SARAH: Yeah, I also think, though, that, like, there’s something about, like, the — the male characters you described there, like Aaron and Raymond, right, like, their motivations are motivations we are already familiar with, right? It’s like power, right? Like power and money and, like, boring, you know, in some ways. And one of the things that makes Villanelle more fascinating is that, like you said, she’s not killing ‘cause she wants to kill, she’s not killing because she’s — wants power. She’s killing ‘cause it’s her job. And that — that distance from it, that, like, unemotional relationship to what she’s doing is a huge part of her character, it’s a huge part of what makes us gawk at it because we are used to murder being connected to power, we are used to murder being connected to money, we are not used to murder being incredibly — almost like a secondary and unimportant in the way that it is dealt with by Villanelle. And that, I think, is part of our fascination, is that we’re just not used to it being framed that way. And when it — when it is put in contrast with these — the men characters of — of Aaron Peel and Raymond, for example, those — those are just so much more familiar and thus so much more boring.

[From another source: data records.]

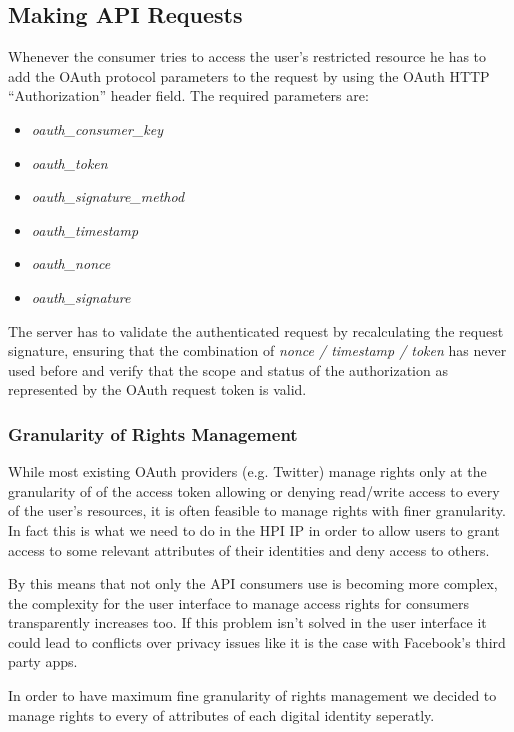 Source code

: \subsection{Making API Requests}

Whenever the consumer tries to access the user's restricted
resource he has to add the OAuth protocol parameters to the request
by using the OAuth HTTP ``Authorization'' header field. The
required parameters are:

\begin{itemize}
\item
  \emph{oauth\_consumer\_key}
\item
  \emph{oauth\_token}
\item
  \emph{oauth\_signature\_method}
\item
  \emph{oauth\_timestamp}
\item
  \emph{oauth\_nonce}
\item
  \emph{oauth\_signature}
\end{itemize}
The server has to validate the authenticated request by
recalculating the request signature, ensuring that the combination
of \emph{nonce / timestamp / token} has never used before and
verify that the scope and status of the authorization as
represented by the OAuth request token is valid.

\subsubsection{Granularity of Rights Management}

While most existing OAuth providers (e.g. Twitter) manage rights
only at the granularity of of the access token allowing or denying
read/write access to every of the user's resources, it is often
feasible to manage rights with finer granularity. In fact this is
what we need to do in the HPI IP in order to allow users to grant
access to some relevant attributes of their identities and deny
access to others.

By this means that not only the API consumers use is becoming more
complex, the complexity for the user interface to manage access
rights for consumers transparently increases too. If this problem
isn't solved in the user interface it could lead to conflicts over
privacy issues like it is the case with Facebook's third party
apps.

In order to have maximum fine granularity of rights management we
decided to manage rights to every of attributes of each digital
identity seperatly.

SANDY: Yeah. And I mean, I’m — but it’s interesting, right, like, that — that sense that a woman murdering just ‘cause it’s her work is more exceptional, right? That like a man, well of course he can go to war and just do murder and, like, kind of put his feelings aside, blah blah blah. Like I was thinking, for example, about a show like Barry, which I don’t know if you’ve seen Barry, but it’s, like, about, you know, a — a — an assassin for hire, basically, and — and yet it’s, at its core, it’s got Bill Hader playing a really, like, a complicated character whose humanity we’re sort of desperately trying to stay in touch with. And yet, in the case of somebody like Villanelle, it seems like it’s very important to the sort of, like, architecture of this series that Villanelle remain something of a monster. Like, that — and — and in fact, as we’re sort of, like, going through here, her monstrosity seems to be every other kind of, like, possible monster who she gets sort of paired up alongside. Just like kind of in the dynamics of the show, and then it all comes to a head by the end of season two, and she’s standing across from Eve at this, like, I don’t know, ruin that’s just available in Rome, and shoots her. We’re not surprised by that point that Villanelle has no empathy for — for, you know, apparently shooting the — the — the woman we kind of suspect she loves. It just seems like it’s so vital to this kind of show that Villanelle remain almost non-human, you know? Even as she’s portrayed by a literal actress and all this.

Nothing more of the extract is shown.